Anne Jieping Zhang, uma jornalista nascida no continente que trabalhou em Hong Kong durante duas décadas antes de se mudar para Taiwan durante a pandemia, abriu uma livraria em Taipei em 2022. Ela abriu uma filial em Chiang Mai, Tailândia, em dezembro passado e está planejando abrir em Tóquio e Amsterdã este ano.
“Quero que minha livraria seja um lugar onde chineses de todo o mundo possam vir e trocar ideias”, disse Zhang.
Sua livraria, chamada Nowhere, emite passaportes da República de Lugar Nenhum para seus valiosos clientes, que são chamados de cidadãos, não de membros.
A filial de Taipei do Nowhere realizou 138 eventos no ano passado. A filial de Chiang Mai realizou cerca de 20 eventos nas primeiras seis semanas. Os temas eram variados: guerra, feminismo, protestos em Hong Kong e cidades e relacionamentos. Falei em ambas as filiais sobre meu podcast.
A Sra. Zhang disse que não queria que suas livrarias fossem apenas para dissidentes e jovens rebeldes, mas para qualquer chinês que tivesse curiosidade sobre o mundo.
“O que importa não é a que você se opõe, mas que tipo de vida você deseja”, disse ela. “Se os chineses ou a diáspora chinesa não conseguirem reconstruir uma sociedade em locais sem restrições de cima para baixo, mesmo que soframos uma mudança de regime, definitivamente não seremos capazes de levar uma vida melhor.”
Zhang e Li, o advogado de direitos humanos mais conhecido pelo seu pseudónimo, Wu Lei, disseram que os emigrados chineses eram muito diferentes dos seus antecessores na década de 1980, que eram na sua maioria imigrantes económicos. Os novos emigrados estão em melhor situação e com melhor educação. Eles se preocupam com seu bem-estar econômico, bem como com seu sentimento de pertencimento a algo maior do que eles próprios.

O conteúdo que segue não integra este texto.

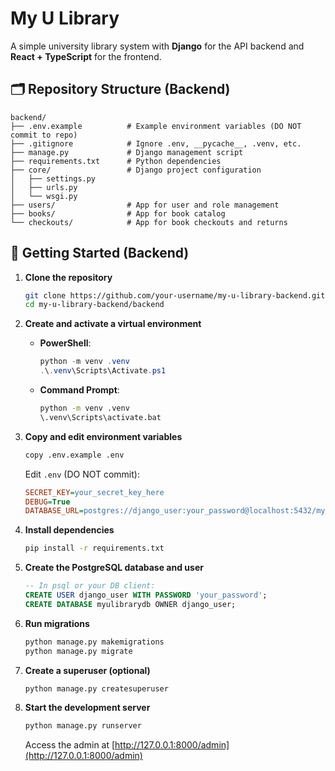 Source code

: # My U Library

A simple university library system with **Django** for the API backend and **React + TypeScript** for the frontend.

## 🗂 Repository Structure (Backend)

```
backend/
├── .env.example          # Example environment variables (DO NOT commit to repo)
├── .gitignore            # Ignore .env, __pycache__, .venv, etc.
├── manage.py             # Django management script
├── requirements.txt      # Python dependencies
├── core/                 # Django project configuration
│   ├── settings.py
│   ├── urls.py
│   └── wsgi.py
├── users/                # App for user and role management
├── books/                # App for book catalog
└── checkouts/            # App for book checkouts and returns
```

## 🚀 Getting Started (Backend)

1. **Clone the repository**

   ```bash
   git clone https://github.com/your-username/my-u-library-backend.git
   cd my-u-library-backend/backend
   ```

2. **Create and activate a virtual environment**

   * **PowerShell**:

     ```powershell
     python -m venv .venv
     .\.venv\Scripts\Activate.ps1
     ```
   * **Command Prompt**:

     ```cmd
     python -m venv .venv
     \.venv\Scripts\activate.bat
     ```

3. **Copy and edit environment variables**

   ```bash
   copy .env.example .env
   ```

   Edit `.env` (DO NOT commit):

   ```ini
   SECRET_KEY=your_secret_key_here
   DEBUG=True
   DATABASE_URL=postgres://django_user:your_password@localhost:5432/myulibrarydb
   ```

4. **Install dependencies**

   ```bash
   pip install -r requirements.txt
   ```

5. **Create the PostgreSQL database and user**

   ```sql
   -- In psql or your DB client:
   CREATE USER django_user WITH PASSWORD 'your_password';
   CREATE DATABASE myulibrarydb OWNER django_user;
   ```

6. **Run migrations**

   ```bash
   python manage.py makemigrations
   python manage.py migrate
   ```

7. **Create a superuser (optional)**

   ```bash
   python manage.py createsuperuser
   ```

8. **Start the development server**

   ```bash
   python manage.py runserver
   ```

   Access the admin at [http://127.0.0.1:8000/admin](http://127.0.0.1:8000/admin)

Tanto a Sra. Zhang quanto o Sr. Li iniciaram seus empreendimentos com seu próprio dinheiro. O aluguel mensal do espaço de cerca de 700 pés quadrados de Li, que ele usa principalmente para eventos, é de cerca de US$ 1.300. Ele disse que poderia pagar.

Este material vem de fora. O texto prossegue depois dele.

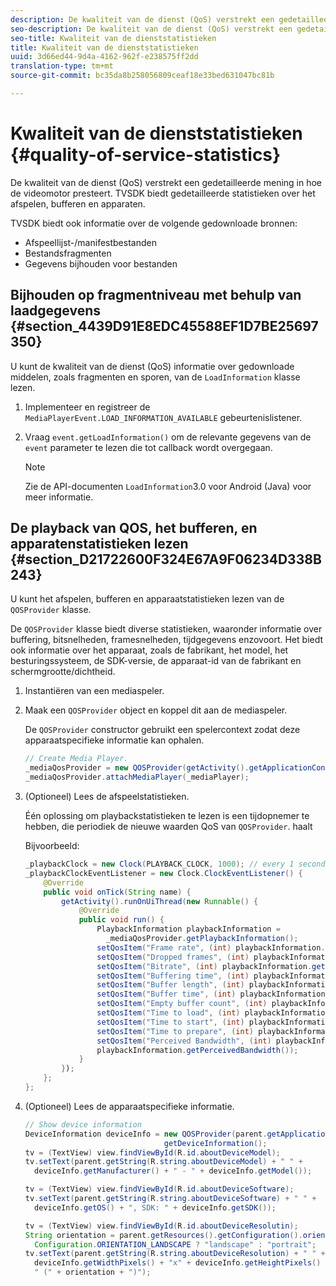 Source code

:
 ```yaml
---
description: De kwaliteit van de dienst (QoS) verstrekt een gedetailleerde mening in hoe de videomotor presteert. TVSDK biedt gedetailleerde statistieken over het afspelen, bufferen en apparaten.
seo-description: De kwaliteit van de dienst (QoS) verstrekt een gedetailleerde mening in hoe de videomotor presteert. TVSDK biedt gedetailleerde statistieken over het afspelen, bufferen en apparaten.
seo-title: Kwaliteit van de dienststatistieken
title: Kwaliteit van de dienststatistieken
uuid: 3d66ed44-9d4a-4162-962f-e238575ff2dd
translation-type: tm+mt
source-git-commit: bc35da8b258056809ceaf18e33bed631047bc81b

---
```



# Kwaliteit van de dienststatistieken {#quality-of-service-statistics}

De kwaliteit van de dienst (QoS) verstrekt een gedetailleerde mening in hoe de videomotor presteert. TVSDK biedt gedetailleerde statistieken over het afspelen, bufferen en apparaten.

TVSDK biedt ook informatie over de volgende gedownloade bronnen:

* Afspeellijst-/manifestbestanden
* Bestandsfragmenten
* Gegevens bijhouden voor bestanden

## Bijhouden op fragmentniveau met behulp van laadgegevens {#section_4439D91E8EDC45588EF1D7BE25697350}

U kunt de kwaliteit van de dienst (QoS) informatie over gedownloade middelen, zoals fragmenten en sporen, van de `LoadInformation` klasse lezen.

1. Implementeer en registreer de `MediaPlayerEvent.LOAD_INFORMATION_AVAILABLE` gebeurtenislistener.
1. Vraag `event.getLoadInformation()` om de relevante gegevens van de `event` parameter te lezen die tot callback wordt overgegaan.

   >[!NOTE]
   >
   >Zie de API-documenten `LoadInformation`3.0 voor Android (Java) [](https://help.adobe.com/en_US/primetime/api/psdk/javadoc3.0/index.html) voor meer informatie.

## De playback van QOS, het bufferen, en apparatenstatistieken lezen {#section_D21722600F324E67A9F06234D338B243}

U kunt het afspelen, bufferen en apparaatstatistieken lezen van de `QOSProvider` klasse.

De `QOSProvider` klasse biedt diverse statistieken, waaronder informatie over buffering, bitsnelheden, framesnelheden, tijdgegevens enzovoort. Het biedt ook informatie over het apparaat, zoals de fabrikant, het model, het besturingssysteem, de SDK-versie, de apparaat-id van de fabrikant en schermgrootte/dichtheid.

1. Instantiëren van een mediaspeler.
1. Maak een `QOSProvider` object en koppel dit aan de mediaspeler.

   De `QOSProvider` constructor gebruikt een spelercontext zodat deze apparaatspecifieke informatie kan ophalen.

   ```java
   // Create Media Player. 
   _mediaQosProvider = new QOSProvider(getActivity().getApplicationContext()); 
   _mediaQosProvider.attachMediaPlayer(_mediaPlayer);
   ```

1. (Optioneel) Lees de afspeelstatistieken.

   Één oplossing om playbackstatistieken te lezen is een tijdopnemer te hebben, die periodiek de nieuwe waarden QoS van `QOSProvider`. haalt

   Bijvoorbeeld:

   ```java
   _playbackClock = new Clock(PLAYBACK_CLOCK, 1000); // every 1 second 
   _playbackClockEventListener = new Clock.ClockEventListener() { 
       @Override 
       public void onTick(String name) { 
           getActivity().runOnUiThread(new Runnable() { 
               @Override 
               public void run() { 
                   PlaybackInformation playbackInformation =  
                     _mediaQosProvider.getPlaybackInformation();  
                   setQosItem("Frame rate", (int) playbackInformation.getFrameRate());  
                   setQosItem("Dropped frames", (int) playbackInformation.getDroppedFrameCount()); 
                   setQosItem("Bitrate", (int) playbackInformation.getBitrate()); 
                   setQosItem("Buffering time", (int) playbackInformation.getBufferingTime());  
                   setQosItem("Buffer length", (int) playbackInformation.getBufferLength());  
                   setQosItem("Buffer time", (int) playbackInformation.getBufferTime());  
                   setQosItem("Empty buffer count", (int) playbackInformation.getEmptyBufferCount());  
                   setQosItem("Time to load", (int) playbackInformation.getTimeToLoad());  
                   setQosItem("Time to start", (int) playbackInformation.getTimeToStart()); 
                   setQosItem("Time to prepare", (int) playbackInformation.getTimeToPrepare()); 
                   setQosItem("Perceived Bandwidth", (int) playbackInformation.getPerceivedBandwidth());   
                   playbackInformation.getPerceivedBandwidth()); 
               } 
           }); 
       }; 
   }; 
   ```

1. (Optioneel) Lees de apparaatspecifieke informatie.

   ```java
   // Show device information 
   DeviceInformation deviceInfo = new QOSProvider(parent.getApplicationContext()). 
                                  getDeviceInformation(); 
   tv = (TextView) view.findViewById(R.id.aboutDeviceModel); 
   tv.setText(parent.getString(R.string.aboutDeviceModel) + " " +  
     deviceInfo.getManufacturer() + " - " + deviceInfo.getModel()); 
   
   tv = (TextView) view.findViewById(R.id.aboutDeviceSoftware); 
   tv.setText(parent.getString(R.string.aboutDeviceSoftware) + " " +  
     deviceInfo.getOS() + ", SDK: " + deviceInfo.getSDK()); 
   
   tv = (TextView) view.findViewById(R.id.aboutDeviceResolutin); 
   String orientation = parent.getResources().getConfiguration().orientation ==  
     Configuration.ORIENTATION_LANDSCAPE ? "landscape" : "portrait"; 
   tv.setText(parent.getString(R.string.aboutDeviceResolution) + " " +  
     deviceInfo.getWidthPixels() + "x" + deviceInfo.getHeightPixels() +  
     " (" + orientation + ")"); 
   ```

A Sra. Zhang, atualmente bolsista Nieman na Harvard Kennedy School, está subsidiando a filial de Chiang Mai com suas economias. A filial de Taipei obteve lucro no ano passado. Uma fonte crescente de sua renda é o envio de livros para chineses de todo o mundo.

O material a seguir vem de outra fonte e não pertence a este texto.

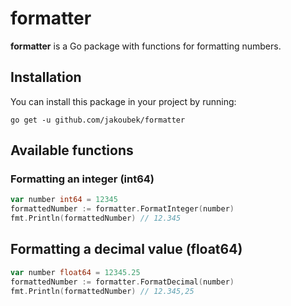 # formatter

**formatter** is a Go package with functions for formatting numbers.

## Installation

You can install this package in your project by running:

```
go get -u github.com/jakoubek/formatter
```

## Available functions

### Formatting an integer (int64)

```go
var number int64 = 12345
formattedNumber := formatter.FormatInteger(number)
fmt.Println(formattedNumber) // 12.345 
```

## Formatting a decimal value (float64)

```go
var number float64 = 12345.25
formattedNumber := formatter.FormatDecimal(number)
fmt.Println(formattedNumber) // 12.345,25
```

No mesmo sábado de Janeiro do seminário na livraria do Sr. Li em Tóquio, oito jovens chineses sentaram-se à volta de uma mesa de jantar na casa de um professor japonês para discutir as eleições em Taiwan que tiveram lugar no fim de semana anterior. Eles têm se reunido em eventos públicos e privados desde o ano passado.
“Estamos a preparar-nos para a democratização da China”, disse Umi, uma estudante licenciada que se mudou para o Japão em 2022 e participou nos protestos do Livro Branco. “Precisamos nos perguntar”, disse ela: “Se o Partido Comunista Chinês entrar em colapso amanhã, estaremos prontos para ser bons cidadãos?”